The first RFP stated that facilities would receive $87,000 a year per resident allocated as “indirect education support.” That figure was lowered to $83,000 in the second RFP (PDF), which covers 325 new positions scheduled to start July 1, 2016.
That initial RFP (PDF) also noted that “Programs that incorporate teaching of principles of patient-aligned care teams and integration of residents into PACT models of care delivery will be given priority.”
Also, all new GME positions needed to be sponsored by an academic affiliate. The new slots could not be sponsored by a VA facility and expanding existing VA-sponsored residencies was not considered.
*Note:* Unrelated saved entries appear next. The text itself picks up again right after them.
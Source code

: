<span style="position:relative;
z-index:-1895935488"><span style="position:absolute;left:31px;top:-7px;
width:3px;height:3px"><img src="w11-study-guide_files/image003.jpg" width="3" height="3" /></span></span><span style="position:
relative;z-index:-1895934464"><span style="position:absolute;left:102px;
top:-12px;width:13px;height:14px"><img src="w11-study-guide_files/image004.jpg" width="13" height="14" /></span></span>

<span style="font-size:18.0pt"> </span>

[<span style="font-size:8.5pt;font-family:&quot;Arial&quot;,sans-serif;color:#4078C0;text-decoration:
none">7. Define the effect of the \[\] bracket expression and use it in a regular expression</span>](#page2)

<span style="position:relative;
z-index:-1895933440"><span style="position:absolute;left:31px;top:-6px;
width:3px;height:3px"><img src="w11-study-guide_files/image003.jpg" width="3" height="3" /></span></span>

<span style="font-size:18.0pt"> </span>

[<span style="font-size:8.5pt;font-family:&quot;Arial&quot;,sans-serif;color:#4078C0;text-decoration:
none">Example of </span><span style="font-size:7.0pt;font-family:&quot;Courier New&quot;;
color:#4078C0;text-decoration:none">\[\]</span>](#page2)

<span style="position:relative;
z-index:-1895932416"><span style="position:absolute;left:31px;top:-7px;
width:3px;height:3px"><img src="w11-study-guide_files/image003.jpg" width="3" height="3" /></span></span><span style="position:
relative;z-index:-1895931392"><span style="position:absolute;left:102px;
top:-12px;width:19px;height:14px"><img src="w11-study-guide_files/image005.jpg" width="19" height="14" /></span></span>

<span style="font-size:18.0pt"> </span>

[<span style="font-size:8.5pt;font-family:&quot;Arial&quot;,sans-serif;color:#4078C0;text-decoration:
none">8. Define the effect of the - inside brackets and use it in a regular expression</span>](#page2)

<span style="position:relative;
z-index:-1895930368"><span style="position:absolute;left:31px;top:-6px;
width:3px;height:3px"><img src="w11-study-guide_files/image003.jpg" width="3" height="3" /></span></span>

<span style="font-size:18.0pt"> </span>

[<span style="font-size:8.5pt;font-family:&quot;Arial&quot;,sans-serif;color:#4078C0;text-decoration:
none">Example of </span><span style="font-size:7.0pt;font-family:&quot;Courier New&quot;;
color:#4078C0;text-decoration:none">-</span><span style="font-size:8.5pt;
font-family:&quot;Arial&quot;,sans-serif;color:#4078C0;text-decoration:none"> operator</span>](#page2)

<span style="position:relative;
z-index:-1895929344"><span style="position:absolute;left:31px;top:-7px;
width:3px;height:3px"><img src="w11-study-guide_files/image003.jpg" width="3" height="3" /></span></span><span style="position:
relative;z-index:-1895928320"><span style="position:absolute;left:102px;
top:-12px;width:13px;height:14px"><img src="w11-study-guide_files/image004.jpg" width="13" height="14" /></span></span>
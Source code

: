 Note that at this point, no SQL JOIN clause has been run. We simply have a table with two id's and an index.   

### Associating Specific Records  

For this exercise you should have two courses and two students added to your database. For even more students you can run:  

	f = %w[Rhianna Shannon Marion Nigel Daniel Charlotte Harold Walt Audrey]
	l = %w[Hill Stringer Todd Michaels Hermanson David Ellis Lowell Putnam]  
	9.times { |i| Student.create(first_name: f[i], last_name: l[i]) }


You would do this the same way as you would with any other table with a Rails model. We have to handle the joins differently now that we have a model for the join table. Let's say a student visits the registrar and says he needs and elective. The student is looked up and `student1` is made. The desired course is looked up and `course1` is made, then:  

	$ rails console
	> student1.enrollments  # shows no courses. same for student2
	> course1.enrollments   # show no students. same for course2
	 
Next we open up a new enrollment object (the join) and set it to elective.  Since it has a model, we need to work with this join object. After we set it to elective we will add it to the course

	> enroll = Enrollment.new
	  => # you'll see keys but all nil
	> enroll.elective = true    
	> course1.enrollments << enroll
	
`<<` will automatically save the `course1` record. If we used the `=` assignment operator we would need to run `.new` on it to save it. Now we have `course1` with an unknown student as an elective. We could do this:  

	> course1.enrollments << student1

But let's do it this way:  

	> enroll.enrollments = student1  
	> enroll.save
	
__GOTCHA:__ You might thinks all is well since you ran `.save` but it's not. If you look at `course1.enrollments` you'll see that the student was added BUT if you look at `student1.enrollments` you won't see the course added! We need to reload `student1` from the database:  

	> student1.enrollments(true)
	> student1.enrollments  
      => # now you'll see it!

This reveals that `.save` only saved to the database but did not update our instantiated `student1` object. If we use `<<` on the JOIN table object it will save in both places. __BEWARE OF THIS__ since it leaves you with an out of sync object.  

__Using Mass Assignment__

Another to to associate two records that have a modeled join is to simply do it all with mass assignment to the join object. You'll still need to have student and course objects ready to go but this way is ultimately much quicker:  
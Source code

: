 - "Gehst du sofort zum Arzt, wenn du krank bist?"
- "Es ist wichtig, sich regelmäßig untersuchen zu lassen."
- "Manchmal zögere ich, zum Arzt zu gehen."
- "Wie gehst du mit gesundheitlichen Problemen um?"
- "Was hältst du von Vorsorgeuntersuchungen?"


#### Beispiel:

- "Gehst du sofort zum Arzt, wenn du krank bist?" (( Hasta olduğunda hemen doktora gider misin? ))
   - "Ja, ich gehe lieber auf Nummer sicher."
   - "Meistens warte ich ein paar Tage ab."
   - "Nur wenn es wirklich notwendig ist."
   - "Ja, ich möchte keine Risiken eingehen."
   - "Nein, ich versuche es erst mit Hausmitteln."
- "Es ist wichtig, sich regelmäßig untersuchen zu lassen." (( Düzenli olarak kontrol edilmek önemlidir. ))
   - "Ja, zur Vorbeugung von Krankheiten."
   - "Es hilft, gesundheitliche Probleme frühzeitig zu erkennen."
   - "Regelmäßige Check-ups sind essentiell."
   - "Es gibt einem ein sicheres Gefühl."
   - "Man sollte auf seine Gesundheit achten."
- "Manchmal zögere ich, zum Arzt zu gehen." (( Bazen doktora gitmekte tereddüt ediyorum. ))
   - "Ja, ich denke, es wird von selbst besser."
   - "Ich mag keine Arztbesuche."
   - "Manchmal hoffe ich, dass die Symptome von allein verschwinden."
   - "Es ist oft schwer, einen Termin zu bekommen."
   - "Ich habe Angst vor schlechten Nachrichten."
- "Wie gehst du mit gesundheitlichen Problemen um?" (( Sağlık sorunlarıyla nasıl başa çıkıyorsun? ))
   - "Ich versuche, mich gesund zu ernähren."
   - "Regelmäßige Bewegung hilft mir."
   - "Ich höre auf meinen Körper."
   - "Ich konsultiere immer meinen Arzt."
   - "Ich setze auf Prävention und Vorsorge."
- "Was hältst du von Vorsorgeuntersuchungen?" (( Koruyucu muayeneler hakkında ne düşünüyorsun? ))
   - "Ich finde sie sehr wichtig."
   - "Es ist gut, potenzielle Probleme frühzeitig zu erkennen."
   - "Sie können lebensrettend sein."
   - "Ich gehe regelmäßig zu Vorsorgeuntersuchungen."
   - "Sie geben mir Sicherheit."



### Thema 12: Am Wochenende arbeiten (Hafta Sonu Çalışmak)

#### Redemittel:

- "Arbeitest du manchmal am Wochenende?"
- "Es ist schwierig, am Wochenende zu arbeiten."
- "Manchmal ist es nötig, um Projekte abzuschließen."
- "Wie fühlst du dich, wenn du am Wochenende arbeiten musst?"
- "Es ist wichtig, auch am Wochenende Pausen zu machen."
Under optimal conditions, Sanders said it can take more than seven years for a residency program starting from scratch to be fully operational. So she predicted the next rounds of new program development will require a major relationship-building and recruitment effort by the VA.
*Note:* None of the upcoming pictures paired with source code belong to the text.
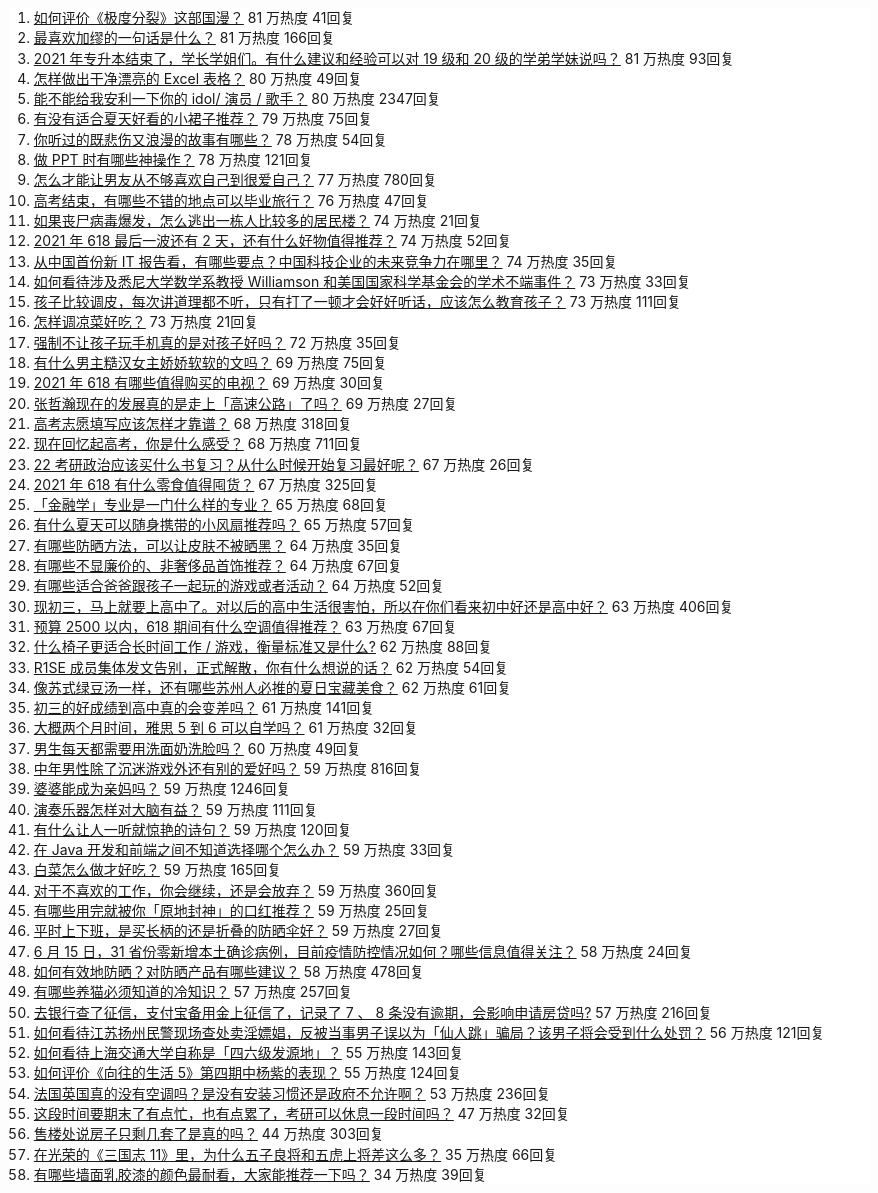 1. [如何评价《极度分裂》这部国漫？](https://www.zhihu.com/question/28082072) 81 万热度 41回复
1. [最喜欢加缪的一句话是什么？](https://www.zhihu.com/question/318208674) 81 万热度 166回复
1. [2021 年专升本结束了，学长学姐们。有什么建议和经验可以对 19 级和 20 级的学弟学妹说吗？](https://www.zhihu.com/question/458630742) 81 万热度 93回复
1. [怎样做出干净漂亮的 Excel 表格？](https://www.zhihu.com/question/21287244) 80 万热度 49回复
1. [能不能给我安利一下你的 idol/ 演员 / 歌手？](https://www.zhihu.com/question/451642452) 80 万热度 2347回复
1. [有没有适合夏天好看的小裙子推荐？](https://www.zhihu.com/question/453977130) 79 万热度 75回复
1. [你听过的既悲伤又浪漫的故事有哪些？](https://www.zhihu.com/question/26437791) 78 万热度 54回复
1. [做 PPT 时有哪些神操作？](https://www.zhihu.com/question/65019555) 78 万热度 121回复
1. [怎么才能让男友从不够喜欢自己到很爱自己？](https://www.zhihu.com/question/24325484) 77 万热度 780回复
1. [高考结束，有哪些不错的地点可以毕业旅行？](https://www.zhihu.com/question/463893417) 76 万热度 47回复
1. [如果丧尸病毒爆发，怎么逃出一栋人比较多的居民楼？](https://www.zhihu.com/question/38408371) 74 万热度 21回复
1. [2021 年 618 最后一波还有 2 天，还有什么好物值得推荐？](https://www.zhihu.com/question/465133544) 74 万热度 52回复
1. [从中国首份新 IT 报告看，有哪些要点？中国科技企业的未来竞争力在哪里？](https://www.zhihu.com/question/464231920) 74 万热度 35回复
1. [如何看待涉及悉尼大学数学系教授 Williamson 和美国国家科学基金会的学术不端事件？](https://www.zhihu.com/question/464493125) 73 万热度 33回复
1. [孩子比较调皮，每次讲道理都不听，只有打了一顿才会好好听话，应该怎么教育孩子？](https://www.zhihu.com/question/455635806) 73 万热度 111回复
1. [怎样调凉菜好吃？](https://www.zhihu.com/question/352465516) 73 万热度 21回复
1. [强制不让孩子玩手机真的是对孩子好吗？](https://www.zhihu.com/question/325178193) 72 万热度 35回复
1. [有什么男主糙汉女主娇娇软软的文吗？](https://www.zhihu.com/question/393112777) 69 万热度 75回复
1. [2021 年 618 有哪些值得购买的电视？](https://www.zhihu.com/question/465211788) 69 万热度 30回复
1. [张哲瀚现在的发展真的是走上「高速公路」了吗？](https://www.zhihu.com/question/464776992) 69 万热度 27回复
1. [高考志愿填写应该怎样才靠谱？](https://www.zhihu.com/question/282379013) 68 万热度 318回复
1. [现在回忆起高考，你是什么感受？](https://www.zhihu.com/question/279826998) 68 万热度 711回复
1. [22 考研政治应该买什么书复习？从什么时候开始复习最好呢？](https://www.zhihu.com/question/465118959) 67 万热度 26回复
1. [2021 年 618 有什么零食值得囤货？](https://www.zhihu.com/question/459223718) 67 万热度 325回复
1. [「金融学」专业是一门什么样的专业？](https://www.zhihu.com/question/324787450) 65 万热度 68回复
1. [有什么夏天可以随身携带的小风扇推荐吗？](https://www.zhihu.com/question/59997334) 65 万热度 57回复
1. [有哪些防晒方法，可以让皮肤不被晒黑？](https://www.zhihu.com/question/462578821) 64 万热度 35回复
1. [有哪些不显廉价的、非奢侈品首饰推荐？](https://www.zhihu.com/question/38580281) 64 万热度 67回复
1. [有哪些适合爸爸跟孩子一起玩的游戏或者活动？](https://www.zhihu.com/question/60498981) 64 万热度 52回复
1. [现初三，马上就要上高中了。对以后的高中生活很害怕，所以在你们看来初中好还是高中好？](https://www.zhihu.com/question/463272022) 63 万热度 406回复
1. [预算 2500 以内，618 期间有什么空调值得推荐？](https://www.zhihu.com/question/458511177) 63 万热度 67回复
1. [什么椅子更适合长时间工作 / 游戏，衡量标准又是什么?](https://www.zhihu.com/question/28628163) 62 万热度 88回复
1. [R1SE 成员集体发文告别，正式解散，你有什么想说的话？](https://www.zhihu.com/question/464906683) 62 万热度 54回复
1. [像苏式绿豆汤一样，还有哪些苏州人必推的夏日宝藏美食？](https://www.zhihu.com/question/465122287) 62 万热度 61回复
1. [初三的好成绩到高中真的会变差吗？](https://www.zhihu.com/question/464672740) 61 万热度 141回复
1. [大概两个月时间，雅思 5 到 6 可以自学吗？](https://www.zhihu.com/question/461133456) 61 万热度 32回复
1. [男生每天都需要用洗面奶洗脸吗？](https://www.zhihu.com/question/463918849) 60 万热度 49回复
1. [中年男性除了沉迷游戏外还有别的爱好吗？](https://www.zhihu.com/question/459226864) 59 万热度 816回复
1. [婆婆能成为亲妈吗？](https://www.zhihu.com/question/317585068) 59 万热度 1246回复
1. [演奏乐器怎样对大脑有益？](https://www.zhihu.com/question/266210634) 59 万热度 111回复
1. [有什么让人一听就惊艳的诗句？](https://www.zhihu.com/question/457061535) 59 万热度 120回复
1. [在 Java 开发和前端之间不知道选择哪个怎么办？](https://www.zhihu.com/question/280273732) 59 万热度 33回复
1. [白菜怎么做才好吃？](https://www.zhihu.com/question/26593822) 59 万热度 165回复
1. [对于不喜欢的工作，你会继续，还是会放弃？](https://www.zhihu.com/question/463097088) 59 万热度 360回复
1. [有哪些用完就被你「原地封神」的口红推荐？](https://www.zhihu.com/question/464075483) 59 万热度 25回复
1. [平时上下班，是买长柄的还是折叠的防晒伞好？](https://www.zhihu.com/question/453460491) 59 万热度 27回复
1. [6 月 15 日，31 省份零新增本土确诊病例，目前疫情防控情况如何？哪些信息值得关注？](https://www.zhihu.com/question/465267586) 58 万热度 24回复
1. [如何有效地防晒？对防晒产品有哪些建议？](https://www.zhihu.com/question/20141423) 58 万热度 478回复
1. [有哪些养猫必须知道的冷知识？](https://www.zhihu.com/question/428891310) 57 万热度 257回复
1. [去银行查了征信，支付宝备用金上征信了，记录了 7 、 8 条没有逾期，会影响申请房贷吗?](https://www.zhihu.com/question/401757959) 57 万热度 216回复
1. [如何看待江苏扬州民警现场查处卖淫嫖娼，反被当事男子误以为「仙人跳」骗局？该男子将会受到什么处罚？](https://www.zhihu.com/question/464879487) 56 万热度 121回复
1. [如何看待上海交通大学自称是「四六级发源地」？](https://www.zhihu.com/question/464806294) 55 万热度 143回复
1. [如何评价《向往的生活 5》第四期中杨紫的表现？](https://www.zhihu.com/question/459467558) 55 万热度 124回复
1. [法国英国真的没有空调吗？是没有安装习惯还是政府不允许啊？](https://www.zhihu.com/question/48716799) 53 万热度 236回复
1. [这段时间要期末了有点忙，也有点累了，考研可以休息一段时间吗？](https://www.zhihu.com/question/464096874) 47 万热度 32回复
1. [售楼处说房子只剩几套了是真的吗？](https://www.zhihu.com/question/460961867) 44 万热度 303回复
1. [在光荣的《三国志 11》里，为什么五子良将和五虎上将差这么多？](https://www.zhihu.com/question/329658518) 35 万热度 66回复
1. [有哪些墙面乳胶漆的颜色最耐看，大家能推荐一下吗？](https://www.zhihu.com/question/266901539) 34 万热度 39回复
Three elements are required for a new residency program, Sanders said. These include a willingness to participate in GME, an experienced educational leader who will be given time to train and supervise residents, and adequate clerical support.
“Ultimately, it's about veterans' access to care and to improve the workforce pipeline for both the VA and the communities they are located in,” she explained.
Studies have shown that new physicians tend to begin their practices in the areas or facilities they trained. The VA is no exception. It reports that roughly 70% of current VA-employed optometrists, physicians and psychologists participated in VA training programs prior to employment.
Shick said that most residents usually train only three to four months a year at VA facilities and then spend the rest at an academic medical center or some other teaching healthcare institution.
He said most AMCs can absorb these new positions, but only in the short term or in small numbers and that more Medicare funding for GME will eventually be needed.
The number of Medicare-supported residency positions has stayed roughly the same since 1997. But Medicare is still the largest source of GME funding. In 2012, it spent $9.7 billion on GME, while Medicaid contributed $3.9 billion, the Veterans Affairs Department spent $1.4 billion, and HHS' Health Resources and Services Administration provided about $500 million.
“Even if the VA got all 1,500 positions off the ground, they would not be sustainable long term without a corresponding Medicare increase,” Shick said.
Sanders agreed explaining that the “VA can't be the only funder” for these new positions and that the cap on Medicare GME spending could inhibit the Veterans Choice GME program from reaching its potential.
She acknowledged, however, that opponents of increasing Medicare spending on GME have accused the AAMC of using the VA-access issue as a political football to advance its cause of increasing the number of residency positions.
“There's a lot of spin everywhere, but this is a real barrier to us,” Sanders said.
The Senate Committee on Veterans' Affairs will be holding an Aug. 21 hearing in Gainesville, Ga., on the ongoing implementation of the Veterans Choice Act. VA Secretary Robert McDonald is scheduled to attend along with Dr. James Tuchschmidt, the VA's acting principal deputy under secretary for health.